In der Stadt erlangte ich gern, ja mit Seufzen des Mitleids die Erlaubniß, den Vater zu sehn. Der Ort, ein höchst saubrer, freundlicher. Der Mann, ein höchst gutmüthiger, wohlwollender. Und ihm mußte ich sagen, daß ich ihm seinen Sohn Wilhelm bringe!
Der ruhige Mann schlug sich vor den Kopf. Dann saß er mit aufgestemmten Händen, während der Sohn an die Thür pochte vor Ungeduld. Wilhelm aber sollte und wollte dem Vater nicht sagen, daß Mutter und Bruder gestorben seyen.
O Wiedersehn! heiliges Wiedersehn! Wie weinte meine Maria, wie -- um ein aufrichtiger Mann zu seyn -- wie weinte ich! Wie gedrückt war des Vaters Herz, denn in wenigen Stunden hatte er zu sterben. Wie strömten ihm Lehren und Küsse vom Munde! und segnende Blicke und Thränen von den Augen! -- Endlich und endlich, nachdem ihm der Knabe viel erzählen müssen von Mutter und Bruder -- ja als er ihm auch im Eifer, sein kindliches Herz ganz auszuschütten, erzählte, wie sie den Anselm in den Meergarten begraben -- weil sie beide zu ihm gewollt -- weil ja die Mutter gestorben sey -- -- -- da faßte sich der Mann wunderbar, schwieg eine Zeit, schien viel zu fühlen und zu bedenken, und gab mir seinen Sohn dann an der Hand mit den Worten: »Ich habe eine weite Reise vor, mein Kind! Lerne indessen fleißig, lebe gut und fromm und dulde kein Unrecht wie ich! Ich reise gern. Könnte ich nur Alle mitnehmen, die mich dazu nöthigen! Dein Führer hier wird ferner Dein Freund und . . . . Dein Vater seyn.« Dann setzte er sich ruhig hin und sprach nicht mehr.
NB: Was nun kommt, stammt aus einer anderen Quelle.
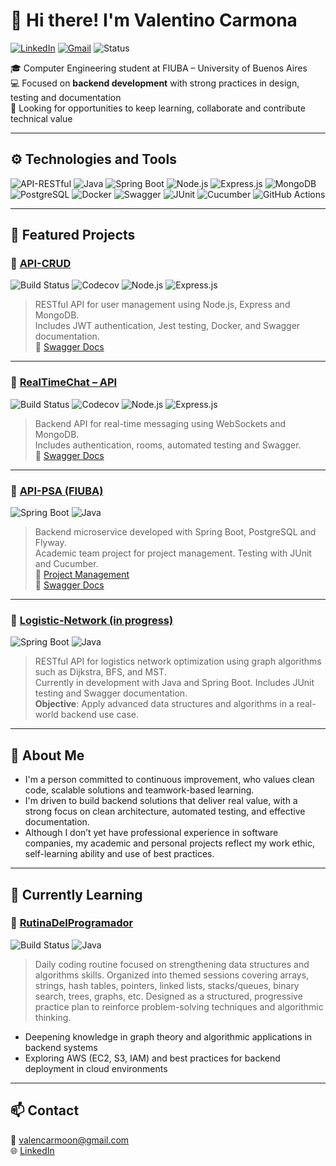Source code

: # 👋 Hi there! I'm Valentino Carmona

[![LinkedIn](https://img.shields.io/badge/LinkedIn-blue?logo=linkedin&style=for-the-badge&logoColor=white)](https://www.linkedin.com/in/valentino-carmona-85399b23b)
[![Gmail](https://img.shields.io/badge/Gmail-red?logo=gmail&style=for-the-badge&logoColor=white)](mailto:valencarmoon@gmail.com)
![Status](https://img.shields.io/badge/Backend--Developer-Active-brightgreen?style=for-the-badge)

🎓 Computer Engineering student at FIUBA – University of Buenos Aires  
💻 Focused on **backend development** with strong practices in design, testing and documentation  
🔎 Looking for opportunities to keep learning, collaborate and contribute technical value

---

## ⚙️ Technologies and Tools

![API-RESTful](https://img.shields.io/badge/API-RESTful-00BB2D?style=flat-square&logo=api&logoColor=white)
![Java](https://img.shields.io/badge/Java-ED8B00?style=flat-square&logo=openjdk&logoColor=white)
![Spring Boot](https://img.shields.io/badge/Spring_Boot-6DB33F?style=flat-square&logo=spring-boot&logoColor=white)
![Node.js](https://img.shields.io/badge/Node.js-339933?style=flat-square&logo=node.js&logoColor=white)
![Express.js](https://img.shields.io/badge/Express.js-404D59?style=flat-square&logo=express&logoColor=white)
![MongoDB](https://img.shields.io/badge/MongoDB-4EA94B?style=flat-square&logo=mongodb&logoColor=white)
![PostgreSQL](https://img.shields.io/badge/PostgreSQL-316192?style=flat-square&logo=postgresql&logoColor=white)
![Docker](https://img.shields.io/badge/Docker-2496ED?style=flat-square&logo=docker&logoColor=white)
![Swagger](https://img.shields.io/badge/Swagger-85EA2D?style=flat-square&logo=swagger&logoColor=black)
![JUnit](https://img.shields.io/badge/JUnit-25A162?style=flat-square&logo=java&logoColor=white)
![Cucumber](https://img.shields.io/badge/Cucumber-00BB2D?style=flat-square&logo=Cucumber&logoColor=white)
![GitHub Actions](https://img.shields.io/badge/GitHub_Actions-2088FF?style=flat-square&logo=github-actions&logoColor=white)

---

## 🧩 Featured Projects

### 🔹 [API-CRUD](https://github.com/ValentinoCarmonaS/API-CRUD)  
![Build Status](https://github.com/ValentinoCarmonaS/API-CRUD/actions/workflows/ci.yml/badge.svg)
![Codecov](https://codecov.io/gh/ValentinoCarmonaS/API-CRUD/branch/main/graph/badge.svg)
![Node.js](https://img.shields.io/badge/Node.js-339933?style=flat-square&logo=node.js&logoColor=white)
![Express.js](https://img.shields.io/badge/Express.js-404D59?style=flat-square&logo=express&logoColor=white)
> RESTful API for user management using Node.js, Express and MongoDB.  
> Includes JWT authentication, Jest testing, Docker, and Swagger documentation.  
🔗 [Swagger Docs](https://api-crud-soy5.onrender.com/api-docs)

---

### 🔹 [RealTimeChat – API](https://github.com/ValentinoCarmonaS/RealTimeChat)  
![Build Status](https://github.com/ValentinoCarmonaS/RealTimeChat/actions/workflows/ci.yml/badge.svg)
![Codecov](https://codecov.io/gh/ValentinoCarmonaS/RealTimeChat/branch/main/graph/badge.svg)
![Node.js](https://img.shields.io/badge/Node.js-339933?style=flat-square&logo=node.js&logoColor=white)
![Express.js](https://img.shields.io/badge/Express.js-404D59?style=flat-square&logo=express&logoColor=white)
> Backend API for real-time messaging using WebSockets and MongoDB.  
> Includes authentication, rooms, automated testing and Swagger.  
🔗 [Swagger Docs](https://realtimechat-59t7.onrender.com/api-docs)

---

### 🔹 [API-PSA (FIUBA)](https://github.com/ValentinoCarmonaS/squad_07_2025_1c)
![Spring Boot](https://img.shields.io/badge/Spring_Boot-6DB33F?style=flat-square&logo=spring-boot&logoColor=white)
![Java](https://img.shields.io/badge/Java-ED8B00?style=flat-square&logo=openjdk&logoColor=white)
> Backend microservice developed with Spring Boot, PostgreSQL and Flyway.  
> Academic team project for project management. Testing with JUnit and Cucumber.  
🔗 [Project Management](https://tribu-a-2025-1c.onrender.com/proyectos)  
🔗 [Swagger Docs](https://squad-07-2025-1c.onrender.com/swagger-ui/index.html)

---

### 🔹 [Logistic-Network (in progress)](https://github.com/ValentinoCarmonaS/Logistic_Network)  
![Spring Boot](https://img.shields.io/badge/Spring_Boot-6DB33F?style=flat-square&logo=spring-boot&logoColor=white)
![Java](https://img.shields.io/badge/Java-ED8B00?style=flat-square&logo=openjdk&logoColor=white)
> RESTful API for logistics network optimization using graph algorithms such as Dijkstra, BFS, and MST.  
> Currently in development with Java and Spring Boot. Includes JUnit testing and Swagger documentation.  
> **Objective**: Apply advanced data structures and algorithms in a real-world backend use case.

---

## 💼 About Me

- I'm a person committed to continuous improvement, who values clean code, scalable solutions and teamwork-based learning.
- I'm driven to build backend solutions that deliver real value, with a strong focus on clean architecture, automated testing, and effective documentation.
- Although I don’t yet have professional experience in software companies, my academic and personal projects reflect my work ethic, self-learning ability and use of best practices.

---

## 📘 Currently Learning

### 🔹 [RutinaDelProgramador](https://github.com/ValentinoCarmonaS/RutinaDelProgramador)
![Build Status](https://github.com/ValentinoCarmonaS/RutinaDelProgramador/actions/workflows/tests.yml/badge.svg)
![Java](https://img.shields.io/badge/Java-ED8B00?style=flat-square\&logo=openjdk\&logoColor=white)
> Daily coding routine focused on strengthening data structures and algorithms skills.
> Organized into themed sessions covering arrays, strings, hash tables, pointers, linked lists, stacks/queues, binary search, trees, graphs, etc. 
> Designed as a structured, progressive practice plan to reinforce problem-solving techniques and algorithmic thinking.

- Deepening knowledge in graph theory and algorithmic applications in backend systems  
- Exploring AWS (EC2, S3, IAM) and best practices for backend deployment in cloud environments

---

## 📫 Contact

📧 [valencarmoon@gmail.com](mailto:valencarmoon@gmail.com)  
🌐 [LinkedIn](https://www.linkedin.com/in/valentino-carmona-85399b23b)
Wie konnte ich anders, als, so schwer sie mir war, eine so heilige Pflicht von dem Vater übernehmen.
Endlich gingen wir fort. Der Knabe ging rückwärts zum Zimmer, rückwärts zur Thür hinaus, um den Vater also noch länger zu sehn -- und als die Thür schon zu war, wünschte er ihm noch »glückliche Reise, fröhliches Wiedersehn!« durchs Schlüsselloch. Da hörten wir drinn einen dumpfen Fall! -- Aber wir gingen! Und noch war hier ein Herz geschont, das Herz des armen Knaben, der nun mein war.
Nach der Hinrichtung des Vaters besuchte ich allein den freien Platz, worauf viele Tausende versammelt waren. Und wohl zwanzig reisende Geistliche benutzten die Gelegenheit zu zwanzig getrennten camp meetings, zu Feldpredigten oder Bergpredigten. Ich urtheile nie über Männer von meinem Fach -- aber die Seele ging mir groß auf, als ich dachte, als ich sah -- Erde und Himmel sind die schönste, die einzige wahre Kirche! Und das Leben ist der einzige, reinste, ächteste Gottesdienst. -- Auch will ich nicht verschweigen, daß der Ankläger Marfolk fast gesteinigt worden wäre, daß ihn Furcht befiel, dann Haß und Lust von dannen zu ziehn. In dieser Noth hätte ich ihn beinahe »Vetter« genannt. Auch Maria zeigt ihm Mitleid. Nach einigen Tagen stellt er sich gleichfalls beinahe an: mich zu bitten, daß er mich Schwiegervater nennen dürfe. Aber nur beinahe. Maria bittet mich dringend von dannen zu reisen. Und hier muß ich doch sagen, wie meine Tochter hätte gesinnt seyn mögen! Und wie ich hätte gesinnt seyn mögen! Jedes ganz verschieden.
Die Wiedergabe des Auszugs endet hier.